• What the exercise asks: Repeat the records below word for word and omit each image.

• Data extract:
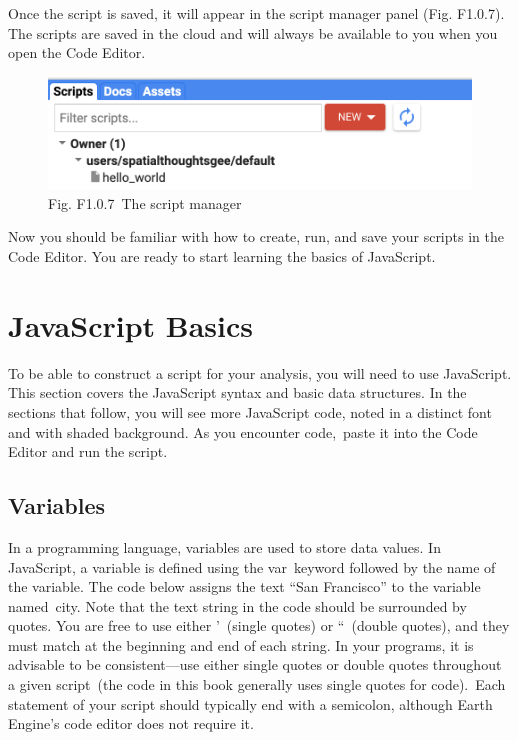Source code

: \documentclass[
  letterpaper,
  DIV=11,
  numbers=noendperiod]{scrreprt}
\begin{document}
Once the script is saved, it will appear in the script manager panel
(Fig. F1.0.7). The scripts are saved in the cloud and will always be
available to you when you open the Code Editor.

\begin{figure}

{\centering \includegraphics{./F1/image24.png}

}

\caption{Fig. F1.0.7~The script manager}

\end{figure}

Now you should be familiar with how to create, run, and save your
scripts in the Code Editor. You are ready to start learning the basics
of JavaScript.

\hypertarget{javascript-basics}{%
\section{JavaScript Basics}\label{javascript-basics}}

To be able to construct a script for your analysis, you will need to use
JavaScript. This section covers the JavaScript syntax and basic data
structures. In the sections that follow, you will see more JavaScript
code, noted in a distinct font and with shaded background. As you
encounter code,~paste it into the Code Editor and run the script.

\hypertarget{variables}{%
\subsection*{Variables}\label{variables}}

In a programming language, variables are used to store data values. In
JavaScript, a variable is defined using the var~keyword followed by the
name of the variable. The code below assigns the text ``San Francisco''
to the variable named~city. Note that the text string in the code should
be surrounded by quotes. You are free to use either '~(single quotes) or
``~(double quotes), and they must match at the beginning and end of each
string. In your programs, it is advisable to be consistent---use either
single quotes or double quotes throughout a given script~(the code in
this book generally uses single quotes for code).~Each statement of your
script should typically end with a semicolon, although Earth Engine's
code editor does not require it.~
\end{document}
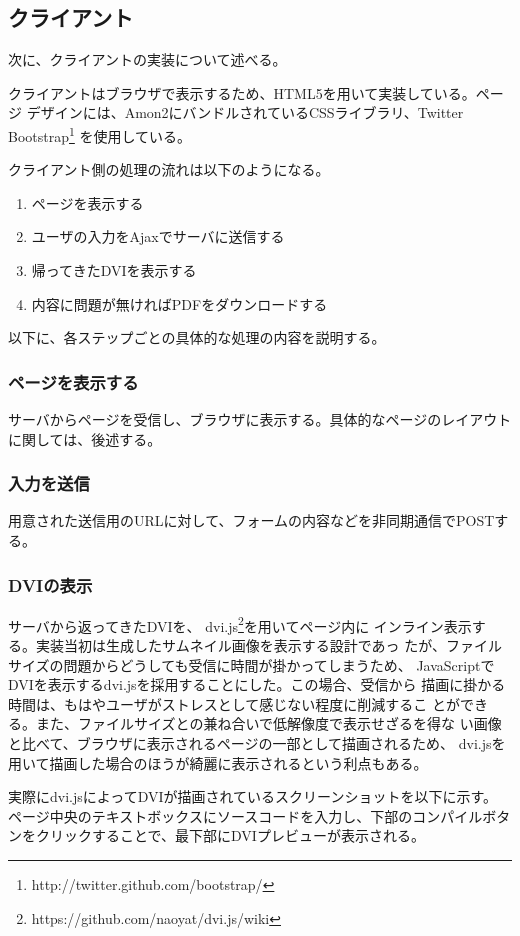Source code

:\documentclass[a4j,9pt,titlepage]{jsarticle}
\begin{document}
\subsection{クライアント}
次に、クライアントの実装について述べる。

クライアントはブラウザで表示するため、HTML5を用いて実装している。ページ
デザインには、Amon2にバンドルされているCSSライブラリ、Twitter
Bootstrap\footnote{http://twitter.github.com/bootstrap/}
を使用している。

クライアント側の処理の流れは以下のようになる。
\begin{enumerate}
 \item ページを表示する
 \item ユーザの入力をAjaxでサーバに送信する
 \item 帰ってきたDVIを表示する
 \item 内容に問題が無ければPDFをダウンロードする
\end{enumerate}

以下に、各ステップごとの具体的な処理の内容を説明する。

\subsubsection{ページを表示する}
サーバからページを受信し、ブラウザに表示する。具体的なページのレイアウト
に関しては、後述する。

\subsubsection{入力を送信}
用意された送信用のURLに対して、フォームの内容などを非同期通信でPOSTする。

\subsubsection{DVIの表示}
サーバから返ってきたDVIを、
dvi.js\footnote{https://github.com/naoyat/dvi.js/wiki}を用いてページ内に
インライン表示する。実装当初は生成したサムネイル画像を表示する設計であっ
たが、ファイルサイズの問題からどうしても受信に時間が掛かってしまうため、
JavaScriptでDVIを表示するdvi.jsを採用することにした。この場合、受信から
描画に掛かる時間は、もはやユーザがストレスとして感じない程度に削減するこ
とができる。また、ファイルサイズとの兼ね合いで低解像度で表示せざるを得な
い画像と比べて、ブラウザに表示されるページの一部として描画されるため、
dvi.jsを用いて描画した場合のほうが綺麗に表示されるという利点もある。

実際にdvi.jsによってDVIが描画されているスクリーンショットを以下に示す。
ページ中央のテキストボックスにソースコードを入力し、下部のコンパイルボタ
ンをクリックすることで、最下部にDVIプレビューが表示される。
\\
\end{document}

• The answer:
Source code

: \documentclass[
  letterpaper,
  DIV=11,
  numbers=noendperiod]{scrreprt}
\begin{document}
Once the script is saved, it will appear in the script manager panel
(Fig. F1.0.7). The scripts are saved in the cloud and will always be
available to you when you open the Code Editor.

\begin{figure}

{\centering \includegraphics{./F1/image24.png}

}

\caption{Fig. F1.0.7~The script manager}

\end{figure}

Now you should be familiar with how to create, run, and save your
scripts in the Code Editor. You are ready to start learning the basics
of JavaScript.

\hypertarget{javascript-basics}{%
\section{JavaScript Basics}\label{javascript-basics}}

To be able to construct a script for your analysis, you will need to use
JavaScript. This section covers the JavaScript syntax and basic data
structures. In the sections that follow, you will see more JavaScript
code, noted in a distinct font and with shaded background. As you
encounter code,~paste it into the Code Editor and run the script.

\hypertarget{variables}{%
\subsection*{Variables}\label{variables}}

In a programming language, variables are used to store data values. In
JavaScript, a variable is defined using the var~keyword followed by the
name of the variable. The code below assigns the text ``San Francisco''
to the variable named~city. Note that the text string in the code should
be surrounded by quotes. You are free to use either '~(single quotes) or
``~(double quotes), and they must match at the beginning and end of each
string. In your programs, it is advisable to be consistent---use either
single quotes or double quotes throughout a given script~(the code in
this book generally uses single quotes for code).~Each statement of your
script should typically end with a semicolon, although Earth Engine's
code editor does not require it.~
\end{document}
Source code

:\documentclass[a4j,9pt,titlepage]{jsarticle}
\begin{document}
\subsection{クライアント}
次に、クライアントの実装について述べる。

クライアントはブラウザで表示するため、HTML5を用いて実装している。ページ
デザインには、Amon2にバンドルされているCSSライブラリ、Twitter
Bootstrap\footnote{http://twitter.github.com/bootstrap/}
を使用している。

クライアント側の処理の流れは以下のようになる。
\begin{enumerate}
 \item ページを表示する
 \item ユーザの入力をAjaxでサーバに送信する
 \item 帰ってきたDVIを表示する
 \item 内容に問題が無ければPDFをダウンロードする
\end{enumerate}

以下に、各ステップごとの具体的な処理の内容を説明する。

\subsubsection{ページを表示する}
サーバからページを受信し、ブラウザに表示する。具体的なページのレイアウト
に関しては、後述する。

\subsubsection{入力を送信}
用意された送信用のURLに対して、フォームの内容などを非同期通信でPOSTする。

\subsubsection{DVIの表示}
サーバから返ってきたDVIを、
dvi.js\footnote{https://github.com/naoyat/dvi.js/wiki}を用いてページ内に
インライン表示する。実装当初は生成したサムネイル画像を表示する設計であっ
たが、ファイルサイズの問題からどうしても受信に時間が掛かってしまうため、
JavaScriptでDVIを表示するdvi.jsを採用することにした。この場合、受信から
描画に掛かる時間は、もはやユーザがストレスとして感じない程度に削減するこ
とができる。また、ファイルサイズとの兼ね合いで低解像度で表示せざるを得な
い画像と比べて、ブラウザに表示されるページの一部として描画されるため、
dvi.jsを用いて描画した場合のほうが綺麗に表示されるという利点もある。

実際にdvi.jsによってDVIが描画されているスクリーンショットを以下に示す。
ページ中央のテキストボックスにソースコードを入力し、下部のコンパイルボタ
ンをクリックすることで、最下部にDVIプレビューが表示される。
\\
\end{document}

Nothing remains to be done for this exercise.